### PROBLEM STATEMENT
After locating the line that contains "- **Account metadata:**" in the data below, set down exactly that line and each one after it through the line that contains "## GitHub project", and nothing more.

RECORDS section start

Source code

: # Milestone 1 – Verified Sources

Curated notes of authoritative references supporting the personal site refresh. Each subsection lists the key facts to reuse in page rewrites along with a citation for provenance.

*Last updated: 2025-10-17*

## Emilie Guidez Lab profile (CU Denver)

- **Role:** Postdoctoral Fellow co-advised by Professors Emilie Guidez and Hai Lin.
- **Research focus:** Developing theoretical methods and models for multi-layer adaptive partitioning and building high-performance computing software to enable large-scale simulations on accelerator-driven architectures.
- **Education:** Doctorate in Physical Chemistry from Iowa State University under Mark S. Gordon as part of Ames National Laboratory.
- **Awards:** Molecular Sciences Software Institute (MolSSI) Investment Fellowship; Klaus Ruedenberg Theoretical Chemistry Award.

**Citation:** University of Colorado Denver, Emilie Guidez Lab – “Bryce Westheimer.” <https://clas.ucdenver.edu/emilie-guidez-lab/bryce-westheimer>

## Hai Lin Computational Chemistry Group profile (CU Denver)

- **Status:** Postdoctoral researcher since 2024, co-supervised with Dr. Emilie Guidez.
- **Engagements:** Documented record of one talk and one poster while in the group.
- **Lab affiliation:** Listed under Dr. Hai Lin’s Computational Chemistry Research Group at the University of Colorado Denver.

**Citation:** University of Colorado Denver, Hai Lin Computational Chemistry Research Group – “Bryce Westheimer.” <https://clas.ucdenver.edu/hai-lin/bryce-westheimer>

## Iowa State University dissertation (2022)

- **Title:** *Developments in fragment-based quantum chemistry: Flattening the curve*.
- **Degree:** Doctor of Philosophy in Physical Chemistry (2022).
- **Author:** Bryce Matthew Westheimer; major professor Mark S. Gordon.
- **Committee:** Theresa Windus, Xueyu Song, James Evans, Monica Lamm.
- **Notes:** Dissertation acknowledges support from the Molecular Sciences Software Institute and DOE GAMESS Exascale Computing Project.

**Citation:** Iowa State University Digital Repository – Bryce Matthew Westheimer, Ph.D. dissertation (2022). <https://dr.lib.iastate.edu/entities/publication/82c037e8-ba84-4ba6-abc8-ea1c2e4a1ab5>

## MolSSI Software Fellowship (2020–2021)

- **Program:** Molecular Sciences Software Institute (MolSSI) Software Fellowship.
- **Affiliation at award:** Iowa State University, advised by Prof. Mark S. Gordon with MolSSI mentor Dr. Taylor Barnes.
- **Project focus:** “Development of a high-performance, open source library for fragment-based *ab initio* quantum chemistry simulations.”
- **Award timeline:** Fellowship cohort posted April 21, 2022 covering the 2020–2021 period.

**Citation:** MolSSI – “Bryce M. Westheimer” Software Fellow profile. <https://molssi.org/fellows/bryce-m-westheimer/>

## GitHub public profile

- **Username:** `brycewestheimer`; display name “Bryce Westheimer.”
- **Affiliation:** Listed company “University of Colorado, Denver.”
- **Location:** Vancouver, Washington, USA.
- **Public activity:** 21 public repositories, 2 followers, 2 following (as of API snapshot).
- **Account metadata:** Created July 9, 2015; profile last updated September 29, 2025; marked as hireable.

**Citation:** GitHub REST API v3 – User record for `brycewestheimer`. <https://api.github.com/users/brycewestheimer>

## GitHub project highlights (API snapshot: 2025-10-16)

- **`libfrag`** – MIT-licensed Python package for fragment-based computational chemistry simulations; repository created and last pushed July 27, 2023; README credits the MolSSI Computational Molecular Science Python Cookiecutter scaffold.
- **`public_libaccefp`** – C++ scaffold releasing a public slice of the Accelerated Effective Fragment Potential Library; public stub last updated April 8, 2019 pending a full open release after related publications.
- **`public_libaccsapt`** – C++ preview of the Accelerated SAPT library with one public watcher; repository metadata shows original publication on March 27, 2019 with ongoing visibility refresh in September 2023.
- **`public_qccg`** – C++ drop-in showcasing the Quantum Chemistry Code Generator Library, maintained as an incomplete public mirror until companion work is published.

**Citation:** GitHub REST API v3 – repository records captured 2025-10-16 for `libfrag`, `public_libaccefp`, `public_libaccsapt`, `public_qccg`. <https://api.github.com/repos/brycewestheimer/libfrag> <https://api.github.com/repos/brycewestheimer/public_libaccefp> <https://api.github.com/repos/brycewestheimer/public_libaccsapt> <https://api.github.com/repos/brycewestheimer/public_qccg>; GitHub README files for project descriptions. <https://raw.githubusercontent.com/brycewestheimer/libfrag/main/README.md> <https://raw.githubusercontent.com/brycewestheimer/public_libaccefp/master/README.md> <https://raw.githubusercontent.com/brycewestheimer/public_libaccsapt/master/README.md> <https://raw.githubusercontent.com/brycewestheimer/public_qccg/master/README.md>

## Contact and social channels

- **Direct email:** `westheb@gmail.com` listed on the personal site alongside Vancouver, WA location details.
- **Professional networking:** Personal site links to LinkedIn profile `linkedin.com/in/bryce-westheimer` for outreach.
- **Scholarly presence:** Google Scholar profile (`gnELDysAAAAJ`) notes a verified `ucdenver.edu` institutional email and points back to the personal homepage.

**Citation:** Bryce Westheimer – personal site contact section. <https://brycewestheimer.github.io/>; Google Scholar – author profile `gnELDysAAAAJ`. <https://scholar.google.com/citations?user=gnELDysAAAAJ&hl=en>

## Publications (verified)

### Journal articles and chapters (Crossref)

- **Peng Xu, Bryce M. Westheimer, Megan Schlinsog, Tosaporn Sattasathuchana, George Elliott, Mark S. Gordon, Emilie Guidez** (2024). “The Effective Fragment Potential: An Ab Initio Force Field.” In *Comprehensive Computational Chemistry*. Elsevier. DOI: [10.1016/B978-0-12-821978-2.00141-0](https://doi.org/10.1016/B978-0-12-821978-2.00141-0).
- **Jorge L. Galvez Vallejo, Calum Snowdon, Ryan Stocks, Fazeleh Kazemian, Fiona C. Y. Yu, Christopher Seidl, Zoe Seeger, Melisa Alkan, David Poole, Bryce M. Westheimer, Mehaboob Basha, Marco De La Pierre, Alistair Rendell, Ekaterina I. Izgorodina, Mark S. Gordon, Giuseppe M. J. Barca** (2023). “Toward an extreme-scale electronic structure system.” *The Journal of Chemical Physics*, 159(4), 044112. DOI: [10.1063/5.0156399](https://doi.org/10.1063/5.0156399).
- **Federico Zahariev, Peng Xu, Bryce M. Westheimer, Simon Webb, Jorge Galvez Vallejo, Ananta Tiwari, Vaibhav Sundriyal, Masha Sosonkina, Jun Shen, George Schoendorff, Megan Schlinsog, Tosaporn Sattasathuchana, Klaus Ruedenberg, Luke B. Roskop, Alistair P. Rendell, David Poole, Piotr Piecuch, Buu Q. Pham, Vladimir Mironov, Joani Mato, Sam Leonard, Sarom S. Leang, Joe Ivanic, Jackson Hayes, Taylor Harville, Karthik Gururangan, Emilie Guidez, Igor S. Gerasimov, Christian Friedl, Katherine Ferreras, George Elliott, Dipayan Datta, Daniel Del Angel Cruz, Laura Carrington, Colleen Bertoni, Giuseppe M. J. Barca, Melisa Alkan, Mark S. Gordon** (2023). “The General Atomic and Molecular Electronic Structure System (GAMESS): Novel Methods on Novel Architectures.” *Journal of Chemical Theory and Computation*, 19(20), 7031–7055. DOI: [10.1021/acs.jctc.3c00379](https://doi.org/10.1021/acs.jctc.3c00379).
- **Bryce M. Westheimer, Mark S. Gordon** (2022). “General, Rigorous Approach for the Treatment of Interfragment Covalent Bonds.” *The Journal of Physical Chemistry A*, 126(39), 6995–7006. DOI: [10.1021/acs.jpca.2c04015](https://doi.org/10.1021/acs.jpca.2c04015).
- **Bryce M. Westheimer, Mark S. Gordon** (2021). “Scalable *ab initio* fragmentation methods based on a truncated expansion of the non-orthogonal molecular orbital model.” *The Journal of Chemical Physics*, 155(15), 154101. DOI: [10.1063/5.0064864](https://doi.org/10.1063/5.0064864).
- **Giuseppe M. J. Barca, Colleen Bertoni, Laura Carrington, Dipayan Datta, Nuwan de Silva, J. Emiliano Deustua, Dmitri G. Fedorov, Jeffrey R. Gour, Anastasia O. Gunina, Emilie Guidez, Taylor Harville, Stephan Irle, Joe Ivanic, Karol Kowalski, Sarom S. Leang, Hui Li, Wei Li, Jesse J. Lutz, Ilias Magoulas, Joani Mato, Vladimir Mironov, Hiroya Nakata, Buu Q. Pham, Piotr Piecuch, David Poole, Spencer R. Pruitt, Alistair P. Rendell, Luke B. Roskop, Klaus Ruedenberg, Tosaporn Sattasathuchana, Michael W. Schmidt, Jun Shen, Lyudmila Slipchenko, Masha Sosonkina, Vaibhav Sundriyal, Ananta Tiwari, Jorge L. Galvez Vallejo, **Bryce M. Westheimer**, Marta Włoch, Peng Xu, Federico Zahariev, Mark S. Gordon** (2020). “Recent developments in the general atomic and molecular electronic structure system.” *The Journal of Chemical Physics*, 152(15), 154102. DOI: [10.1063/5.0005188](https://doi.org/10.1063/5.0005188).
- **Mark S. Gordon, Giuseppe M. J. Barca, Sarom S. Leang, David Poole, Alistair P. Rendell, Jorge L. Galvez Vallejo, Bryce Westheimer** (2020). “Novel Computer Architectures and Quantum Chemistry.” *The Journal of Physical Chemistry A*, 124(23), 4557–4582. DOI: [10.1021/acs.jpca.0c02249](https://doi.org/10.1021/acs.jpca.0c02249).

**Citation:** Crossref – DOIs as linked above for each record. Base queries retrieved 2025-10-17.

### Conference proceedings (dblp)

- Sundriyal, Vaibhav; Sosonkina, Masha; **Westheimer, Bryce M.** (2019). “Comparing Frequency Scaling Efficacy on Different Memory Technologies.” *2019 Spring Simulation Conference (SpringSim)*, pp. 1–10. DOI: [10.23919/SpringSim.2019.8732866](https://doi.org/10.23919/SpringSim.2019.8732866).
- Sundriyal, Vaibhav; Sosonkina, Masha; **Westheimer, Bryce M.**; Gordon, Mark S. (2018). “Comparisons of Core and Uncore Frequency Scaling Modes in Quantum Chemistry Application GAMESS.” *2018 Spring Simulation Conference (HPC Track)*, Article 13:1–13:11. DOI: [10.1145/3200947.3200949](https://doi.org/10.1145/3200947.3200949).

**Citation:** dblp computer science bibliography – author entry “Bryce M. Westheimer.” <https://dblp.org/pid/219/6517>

RECORDS section end

### RESPONSE TO THIS EXERCISE
- **Account metadata:** Created July 9, 2015; profile last updated September 29, 2025; marked as hireable.

**Citation:** GitHub REST API v3 – User record for `brycewestheimer`. <https://api.github.com/users/brycewestheimer>

## GitHub project highlights (API snapshot: 2025-10-16)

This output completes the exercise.